I'm visiting Pomeroy Cellars and their living history farm, where they're making amazing wine and preserving history.
- This isn't just about our history and the family history here.
It's all of our history.
- And I'm making a special duck dish at Barking Frog in Woodinville.
I'm gonna dream about this, chef.
It's just so good.
Then I'm visiting Vancouver, Washington, where much of our state's agriculture got its start.
They've traced the earliest grapes in Washington back to here.
All this and more today on "Washington Grown."
[gentle music] Cooking with Kristi.
Sweet Pete!
- Jiminy G. Willickers.
- Watch my bangs!
Go big or go home.
- Ah!
Right in my eye.
You made me a believer.
Oh, I am a making a mess!
- Oh, Val, I love you.
- Heaven on a plate.
That's yummy.
- We're gonna get a to-go cup for this?
- Yeah!
- You keep talking.
I'll keep eating.
[gentle music] If the hustle and bustle of the city is too overwhelming, you don't have to go far for some peace and quiet.

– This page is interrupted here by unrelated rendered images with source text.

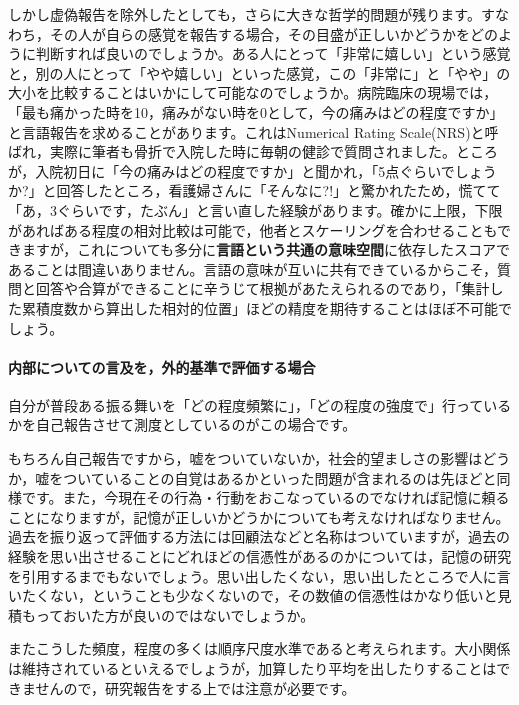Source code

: \documentclass{ltjsbook}
\begin{document}
しかし虚偽報告を除外したとしても，さらに大きな哲学的問題が残ります。すなわち，その人が自らの感覚を報告する場合，その目盛が正しいかどうかをどのように判断すれば良いのでしょうか。ある人にとって「非常に嬉しい」という感覚と，別の人にとって「やや嬉しい」といった感覚，この「非常に」と「やや」の大小を比較することはいかにして可能なのでしょうか。病院臨床の現場では，「最も痛かった時を10，痛みがない時を0として，今の痛みはどの程度ですか」と言語報告を求めることがあります。これはNumerical Rating Scale(NRS)と呼ばれ，実際に筆者も骨折で入院した時に毎朝の健診で質問されました。ところが，入院初日に「今の痛みはどの程度ですか」と聞かれ，「5点ぐらいでしょうか?」と回答したところ，看護婦さんに「そんなに?!」と驚かれたため，慌てて「あ，3ぐらいです，たぶん」と言い直した経験があります。確かに上限，下限があればある程度の相対比較は可能で，他者とスケーリングを合わせることもできますが，これについても多分に\textbf{言語という共通の意味空間}に依存したスコアであることは間違いありません。言語の意味が互いに共有できているからこそ，質問と回答や合算ができることに辛うじて根拠があたえられるのであり，「集計した累積度数から算出した相対的位置」ほどの精度を期待することはほぼ不可能でしょう。
\paragraph{内部についての言及を，外的基準で評価する場合}
自分が普段ある振る舞いを「どの程度頻繁に」，「どの程度の強度で」行っているかを自己報告させて測度としているのがこの場合です。

もちろん自己報告ですから，嘘をついていないか，社会的望ましさの影響はどうか，嘘をついていることの自覚はあるかといった問題が含まれるのは先ほどと同様です。また，今現在その行為・行動をおこなっているのでなければ記憶に頼ることになりますが，記憶が正しいかどうかについても考えなければなりません。過去を振り返って評価する方法には回顧法などと名称はついていますが，過去の経験を思い出させることにどれほどの信憑性があるのかについては，記憶の研究を引用するまでもないでしょう。思い出したくない，思い出したところで人に言いたくない，ということも少なくないので，その数値の信憑性はかなり低いと見積もっておいた方が良いのではないでしょうか。

またこうした頻度，程度の多くは順序尺度水準であると考えられます。大小関係は維持されているといえるでしょうが，加算したり平均を出したりすることはできませんので，研究報告をする上では注意が必要です。
\end{document}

Nestled into the heart of Washington wine country in Woodinville, Willow's Lodge is offering a gorgeous, serene retreat from the world outside.
But that's not all.
They're also home to Barking Frog, where tasty and eye-catching dishes are served with extra flare.
- It's very warm and inviting.
- Having the open kitchen, seeing the chefs working, just adds that perfect amount of ambience.

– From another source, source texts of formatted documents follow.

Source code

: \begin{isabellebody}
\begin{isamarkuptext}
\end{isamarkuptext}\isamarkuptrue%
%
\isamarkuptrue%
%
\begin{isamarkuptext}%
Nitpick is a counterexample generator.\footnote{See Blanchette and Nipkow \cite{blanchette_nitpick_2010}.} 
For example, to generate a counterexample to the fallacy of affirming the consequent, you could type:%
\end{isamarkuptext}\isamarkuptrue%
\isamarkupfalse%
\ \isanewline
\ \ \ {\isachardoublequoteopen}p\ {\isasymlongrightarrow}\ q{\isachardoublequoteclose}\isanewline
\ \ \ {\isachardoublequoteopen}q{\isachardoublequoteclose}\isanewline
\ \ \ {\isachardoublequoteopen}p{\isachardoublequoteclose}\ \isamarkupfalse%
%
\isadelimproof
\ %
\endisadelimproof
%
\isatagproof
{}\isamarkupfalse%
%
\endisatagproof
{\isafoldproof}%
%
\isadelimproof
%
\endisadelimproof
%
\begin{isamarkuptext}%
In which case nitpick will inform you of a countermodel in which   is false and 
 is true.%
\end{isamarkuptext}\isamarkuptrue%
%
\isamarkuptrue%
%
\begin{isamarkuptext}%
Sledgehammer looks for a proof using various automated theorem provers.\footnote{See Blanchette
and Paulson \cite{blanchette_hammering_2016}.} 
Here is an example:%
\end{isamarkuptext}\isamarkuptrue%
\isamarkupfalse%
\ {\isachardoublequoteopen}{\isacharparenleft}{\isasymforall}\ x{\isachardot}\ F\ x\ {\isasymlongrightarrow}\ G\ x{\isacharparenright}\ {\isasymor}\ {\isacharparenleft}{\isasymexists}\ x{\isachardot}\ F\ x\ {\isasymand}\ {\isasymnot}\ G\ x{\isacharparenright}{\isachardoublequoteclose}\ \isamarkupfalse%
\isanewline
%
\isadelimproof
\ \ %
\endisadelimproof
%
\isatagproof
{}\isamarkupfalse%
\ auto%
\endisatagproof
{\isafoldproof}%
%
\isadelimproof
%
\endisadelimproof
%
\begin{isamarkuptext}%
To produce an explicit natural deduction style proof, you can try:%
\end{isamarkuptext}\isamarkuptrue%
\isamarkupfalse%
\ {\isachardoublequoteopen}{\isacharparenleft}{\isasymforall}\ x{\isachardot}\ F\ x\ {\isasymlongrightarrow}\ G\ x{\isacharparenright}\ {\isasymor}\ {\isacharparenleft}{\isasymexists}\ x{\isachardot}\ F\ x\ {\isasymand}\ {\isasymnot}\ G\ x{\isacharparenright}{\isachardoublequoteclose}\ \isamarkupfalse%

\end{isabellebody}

- They care about the food on the table.
They care about how they're presenting it to you.
And they know what they're talking about.
- What's in the ground is what tells us what goes on the menu.

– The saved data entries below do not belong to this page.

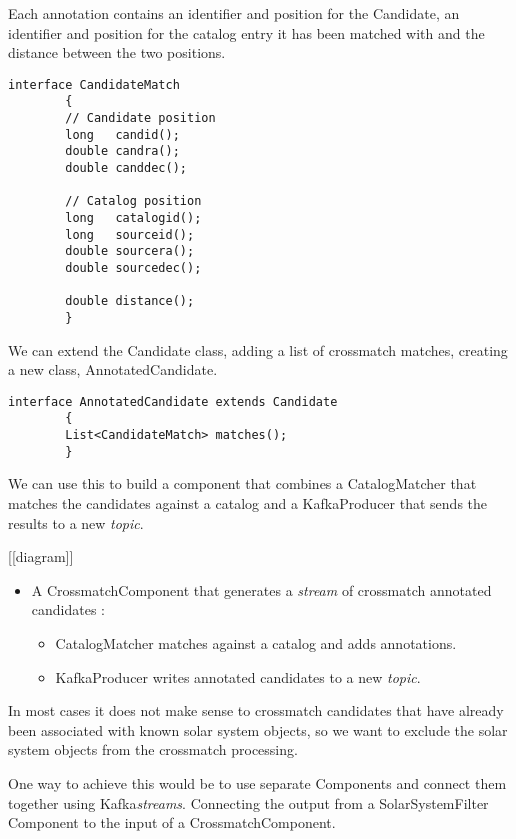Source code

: \documentclass{article}
\newcommand{\kafka} {Kafka\xspace}
\newcommand{\kftopic} {\textit{topic}\xspace}
\newcommand{\kfstream} {\textit{stream}\xspace}
\newcommand{\kfstreams} {\textit{streams}\xspace}
\newcommand{\crossmatch} {crossmatch\xspace}
\newcommand{\javaname}[1] {{\ttfamily\color{codeblue} #1}}
\newcommand{\javaplural}[1] {\javaname{#1}s}
\begin{document}
Each annotation contains an identifier and position for the \javaname{Candidate}, an identifier and position for the catalog entry it has been matched with and the distance between the two positions.

\begin{lstlisting}[style=Java]
    interface CandidateMatch
        {
        // Candidate position
        long   candid();
        double candra();
        double canddec();

        // Catalog position
        long   catalogid();
        long   sourceid();
        double sourcera();
        double sourcedec();

        double distance();
        }
\end{lstlisting}

We can extend the \javaname{Candidate} class, adding a list of \crossmatch matches, creating a new class, \javaname{AnnotatedCandidate}.

\begin{lstlisting}[style=Java]
    interface AnnotatedCandidate extends Candidate
        {
        List<CandidateMatch> matches();
        }
\end{lstlisting}

We can use this to build a component that combines a \javaname{CatalogMatcher} that matches the candidates against a catalog and a \javaname{KafkaProducer} that sends the results to a new \kftopic.

[[diagram]]
\begin{itemize}
    \item A \javaname{CrossmatchComponent} that generates a \kfstream of \crossmatch annotated candidates :
    \begin{itemize}
        \item \javaname{CatalogMatcher} matches against a catalog and adds annotations.
    \end{itemize}
    \begin{itemize}
        \item \javaname{KafkaProducer} writes annotated candidates to a new \kftopic.
    \end{itemize}
\end{itemize}

In most cases it does not make sense to \crossmatch candidates that have already been associated with known solar system objects, so we want to exclude the solar system objects from the \crossmatch processing.

One way to achieve this would be to use separate \javaplural{Component} and connect them together using \kafka \kfstreams. Connecting the output from a \javaname{SolarSystemFilter} \javaname{Component} to the input of a \javaname{CrossmatchComponent}.
\end{document}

- Executive Chef Lyle Kaku knows that the prettiest plates contain the freshest ingredients.
And with so much amazing food grown so close, he makes sure his menu puts freshness first.
- We really try to hit on grown in Washington.
Very local, very hyper seasonal.
If something's gotta travel halfway around the world, that means the tomatoes are ripening in the box instead of ripening on the vine.
- Tastes as if it was just handpicked yesterday.
- Local, fresh, amazing.
Truly amazing.
- Good food, good wine, and- - Grown in Washington.
- Grown in Washington.
Exactly.
- That's perfect.
Stay tuned for later in the show when Chef Lyle and I make a special braised duck dish.
And there's something to be said by cooking with the wine you want to drink, right?
- Yeah, for sure.
[upbeat music] - With all the amazing grapes grown in the state, it's no surprise that you can find amazing wine anywhere you go.
Today, I'm visiting Pomeroy Cellars in Yacolt, where they celebrate the pioneers of the past and the grapes of the present.
- I just started making wine as a hobby.
That hobby got out of control real quick.
- Dan Brink is the wine maker at Pomeroy Cellars.
As a fifth generation Pomeroy, Dan became interested in wine after taking some college courses.
From there, his education was up to him.
- As far as a winemaker goes, I am trained in the school of hard knocks.
When I started, I was a mad scientist in the basement with a bunch of small batches, trying to kind of figure it all out and what I liked.
People like kind of the velvety elegance of my wines.
They're very smooth and easy to drink, but they have a lot of depth and complexity.
- Now let's try some of these fabulous wines.
Should I get down on the floor and he can just like open up?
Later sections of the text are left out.